Task directions
Give back exactly the stretch of data below from the line holding "menu.removeItem(MENU_ID);" through the line holding "В **onСlick **для чекбоксов вызываем", both ends included, and leave the remaining lines out.

================================

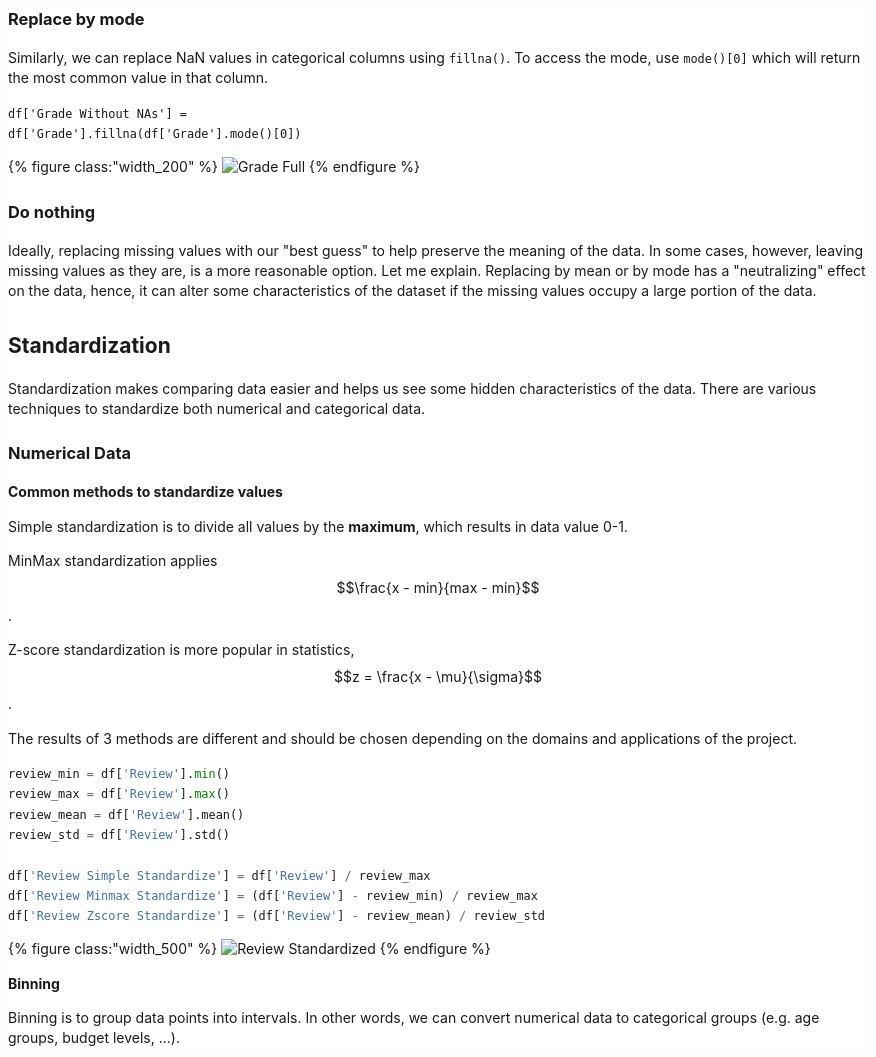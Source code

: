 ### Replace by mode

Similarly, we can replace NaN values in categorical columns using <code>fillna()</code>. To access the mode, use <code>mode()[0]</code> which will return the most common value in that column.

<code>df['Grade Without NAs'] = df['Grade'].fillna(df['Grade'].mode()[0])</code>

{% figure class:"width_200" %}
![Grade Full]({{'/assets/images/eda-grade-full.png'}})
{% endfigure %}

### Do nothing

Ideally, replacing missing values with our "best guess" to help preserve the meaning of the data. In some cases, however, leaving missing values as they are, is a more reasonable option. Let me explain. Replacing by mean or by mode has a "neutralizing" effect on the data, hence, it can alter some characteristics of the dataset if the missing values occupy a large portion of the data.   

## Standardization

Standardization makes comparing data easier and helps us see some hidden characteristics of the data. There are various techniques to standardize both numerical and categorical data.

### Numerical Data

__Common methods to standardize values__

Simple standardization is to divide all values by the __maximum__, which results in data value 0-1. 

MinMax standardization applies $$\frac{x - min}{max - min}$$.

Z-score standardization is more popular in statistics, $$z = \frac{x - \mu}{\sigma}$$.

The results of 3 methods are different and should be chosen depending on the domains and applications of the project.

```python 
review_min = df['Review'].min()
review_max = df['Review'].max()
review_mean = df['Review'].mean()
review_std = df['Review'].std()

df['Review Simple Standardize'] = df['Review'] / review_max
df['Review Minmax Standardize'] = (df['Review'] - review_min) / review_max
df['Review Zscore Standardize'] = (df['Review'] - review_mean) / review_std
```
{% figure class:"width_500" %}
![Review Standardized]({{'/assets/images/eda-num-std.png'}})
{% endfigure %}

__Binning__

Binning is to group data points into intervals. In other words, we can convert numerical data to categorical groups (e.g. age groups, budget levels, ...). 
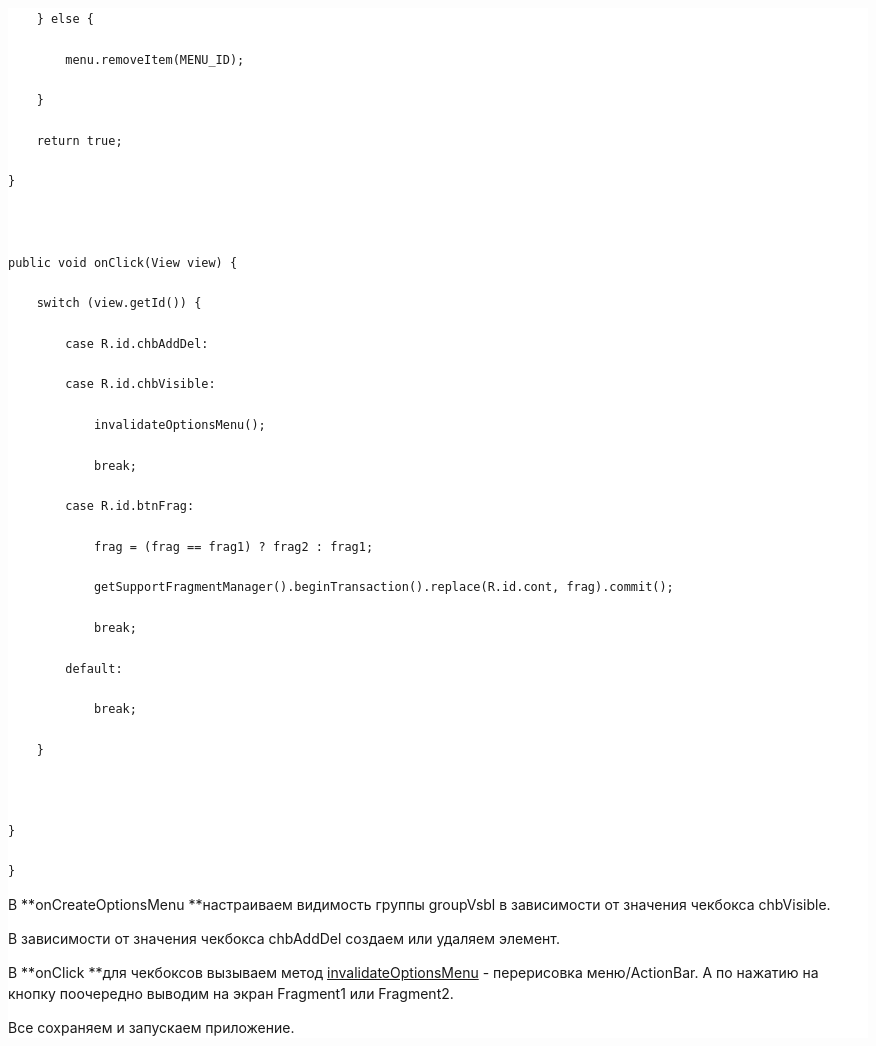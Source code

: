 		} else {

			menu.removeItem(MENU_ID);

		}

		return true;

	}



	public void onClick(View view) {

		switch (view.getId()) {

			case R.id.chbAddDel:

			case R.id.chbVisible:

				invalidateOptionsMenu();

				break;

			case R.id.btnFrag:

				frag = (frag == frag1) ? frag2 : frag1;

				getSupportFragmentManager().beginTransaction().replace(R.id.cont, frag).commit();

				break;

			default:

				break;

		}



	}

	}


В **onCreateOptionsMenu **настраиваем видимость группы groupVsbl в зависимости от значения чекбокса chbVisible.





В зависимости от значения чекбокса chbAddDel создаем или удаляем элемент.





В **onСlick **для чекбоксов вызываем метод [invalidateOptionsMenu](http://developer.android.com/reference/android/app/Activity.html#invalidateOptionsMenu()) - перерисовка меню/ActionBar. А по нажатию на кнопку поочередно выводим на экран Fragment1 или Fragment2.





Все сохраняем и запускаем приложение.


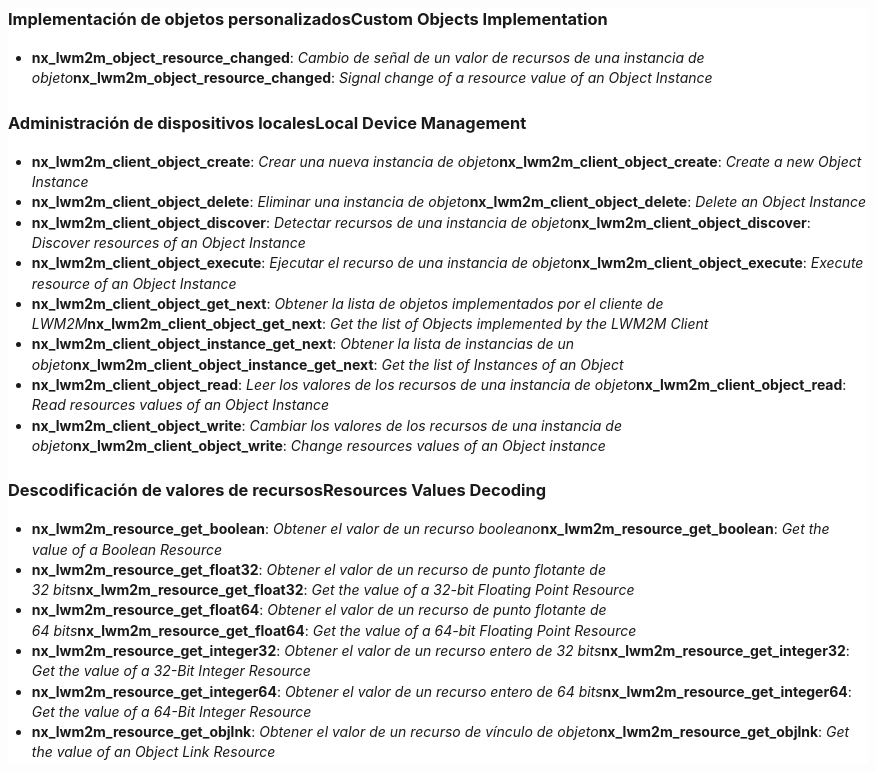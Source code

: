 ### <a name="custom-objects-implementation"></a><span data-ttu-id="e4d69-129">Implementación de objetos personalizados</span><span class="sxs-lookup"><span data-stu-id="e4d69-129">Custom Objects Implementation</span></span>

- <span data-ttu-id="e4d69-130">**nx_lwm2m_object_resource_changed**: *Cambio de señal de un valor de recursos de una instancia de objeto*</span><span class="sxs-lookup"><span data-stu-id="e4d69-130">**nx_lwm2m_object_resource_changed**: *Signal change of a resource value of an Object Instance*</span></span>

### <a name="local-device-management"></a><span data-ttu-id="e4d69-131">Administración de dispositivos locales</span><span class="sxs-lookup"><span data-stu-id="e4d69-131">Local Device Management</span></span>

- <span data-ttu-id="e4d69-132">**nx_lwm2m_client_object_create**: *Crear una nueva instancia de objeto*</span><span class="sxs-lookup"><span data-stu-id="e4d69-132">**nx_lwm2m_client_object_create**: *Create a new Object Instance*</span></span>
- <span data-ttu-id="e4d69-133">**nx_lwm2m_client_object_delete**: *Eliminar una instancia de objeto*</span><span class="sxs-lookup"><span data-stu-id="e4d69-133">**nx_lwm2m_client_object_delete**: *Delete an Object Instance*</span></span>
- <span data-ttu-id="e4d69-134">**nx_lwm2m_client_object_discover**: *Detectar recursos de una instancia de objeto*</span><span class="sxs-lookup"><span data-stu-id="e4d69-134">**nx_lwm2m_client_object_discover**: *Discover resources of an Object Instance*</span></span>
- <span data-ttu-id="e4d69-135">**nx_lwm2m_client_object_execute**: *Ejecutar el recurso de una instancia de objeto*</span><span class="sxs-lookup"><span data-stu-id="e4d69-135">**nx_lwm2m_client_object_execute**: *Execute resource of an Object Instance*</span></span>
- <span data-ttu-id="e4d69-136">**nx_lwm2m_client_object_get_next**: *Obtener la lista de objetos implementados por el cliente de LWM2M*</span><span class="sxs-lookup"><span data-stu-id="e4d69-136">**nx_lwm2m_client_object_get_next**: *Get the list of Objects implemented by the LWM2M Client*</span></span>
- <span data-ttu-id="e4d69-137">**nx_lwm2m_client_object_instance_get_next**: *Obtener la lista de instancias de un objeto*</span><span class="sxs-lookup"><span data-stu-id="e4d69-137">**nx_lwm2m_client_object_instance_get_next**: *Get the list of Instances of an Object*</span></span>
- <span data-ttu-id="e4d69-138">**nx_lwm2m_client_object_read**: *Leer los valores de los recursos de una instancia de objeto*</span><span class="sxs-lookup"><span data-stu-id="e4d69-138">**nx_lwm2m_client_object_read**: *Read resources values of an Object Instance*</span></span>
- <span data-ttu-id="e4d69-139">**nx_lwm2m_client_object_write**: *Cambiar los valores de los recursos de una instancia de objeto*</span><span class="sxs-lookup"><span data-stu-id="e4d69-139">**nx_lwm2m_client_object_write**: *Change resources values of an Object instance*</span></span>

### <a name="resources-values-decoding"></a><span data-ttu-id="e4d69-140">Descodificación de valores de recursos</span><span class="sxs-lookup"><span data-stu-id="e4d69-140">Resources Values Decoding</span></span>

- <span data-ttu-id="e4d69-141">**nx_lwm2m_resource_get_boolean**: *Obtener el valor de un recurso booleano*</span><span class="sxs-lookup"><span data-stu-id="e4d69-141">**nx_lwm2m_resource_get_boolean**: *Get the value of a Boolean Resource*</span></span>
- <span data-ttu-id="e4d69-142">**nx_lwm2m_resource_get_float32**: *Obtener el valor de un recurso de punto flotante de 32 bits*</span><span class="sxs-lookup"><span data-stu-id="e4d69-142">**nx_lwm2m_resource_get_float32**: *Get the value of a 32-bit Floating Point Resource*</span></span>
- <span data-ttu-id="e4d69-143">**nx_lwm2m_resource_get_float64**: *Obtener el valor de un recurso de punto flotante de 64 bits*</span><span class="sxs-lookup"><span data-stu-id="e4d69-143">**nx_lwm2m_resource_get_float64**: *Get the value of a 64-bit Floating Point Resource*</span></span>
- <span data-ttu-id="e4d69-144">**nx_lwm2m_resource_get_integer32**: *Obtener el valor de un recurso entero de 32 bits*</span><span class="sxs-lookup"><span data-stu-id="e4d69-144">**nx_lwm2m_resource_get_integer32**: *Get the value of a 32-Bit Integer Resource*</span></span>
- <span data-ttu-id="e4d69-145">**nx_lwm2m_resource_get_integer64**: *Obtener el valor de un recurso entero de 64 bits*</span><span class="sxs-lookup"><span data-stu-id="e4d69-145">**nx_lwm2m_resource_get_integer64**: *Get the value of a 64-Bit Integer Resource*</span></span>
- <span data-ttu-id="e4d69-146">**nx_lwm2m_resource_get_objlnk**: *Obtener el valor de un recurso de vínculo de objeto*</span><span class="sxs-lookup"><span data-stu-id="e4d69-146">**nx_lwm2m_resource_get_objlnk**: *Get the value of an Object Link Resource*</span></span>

================================

Exercise answer
			menu.removeItem(MENU_ID);

		}

		return true;

	}



	public void onClick(View view) {

		switch (view.getId()) {

			case R.id.chbAddDel:

			case R.id.chbVisible:

				invalidateOptionsMenu();

				break;

			case R.id.btnFrag:

				frag = (frag == frag1) ? frag2 : frag1;

				getSupportFragmentManager().beginTransaction().replace(R.id.cont, frag).commit();

				break;

			default:

				break;

		}



	}

	}


В **onCreateOptionsMenu **настраиваем видимость группы groupVsbl в зависимости от значения чекбокса chbVisible.





В зависимости от значения чекбокса chbAddDel создаем или удаляем элемент.





В **onСlick **для чекбоксов вызываем метод [invalidateOptionsMenu](http://developer.android.com/reference/android/app/Activity.html#invalidateOptionsMenu()) - перерисовка меню/ActionBar. А по нажатию на кнопку поочередно выводим на экран Fragment1 или Fragment2.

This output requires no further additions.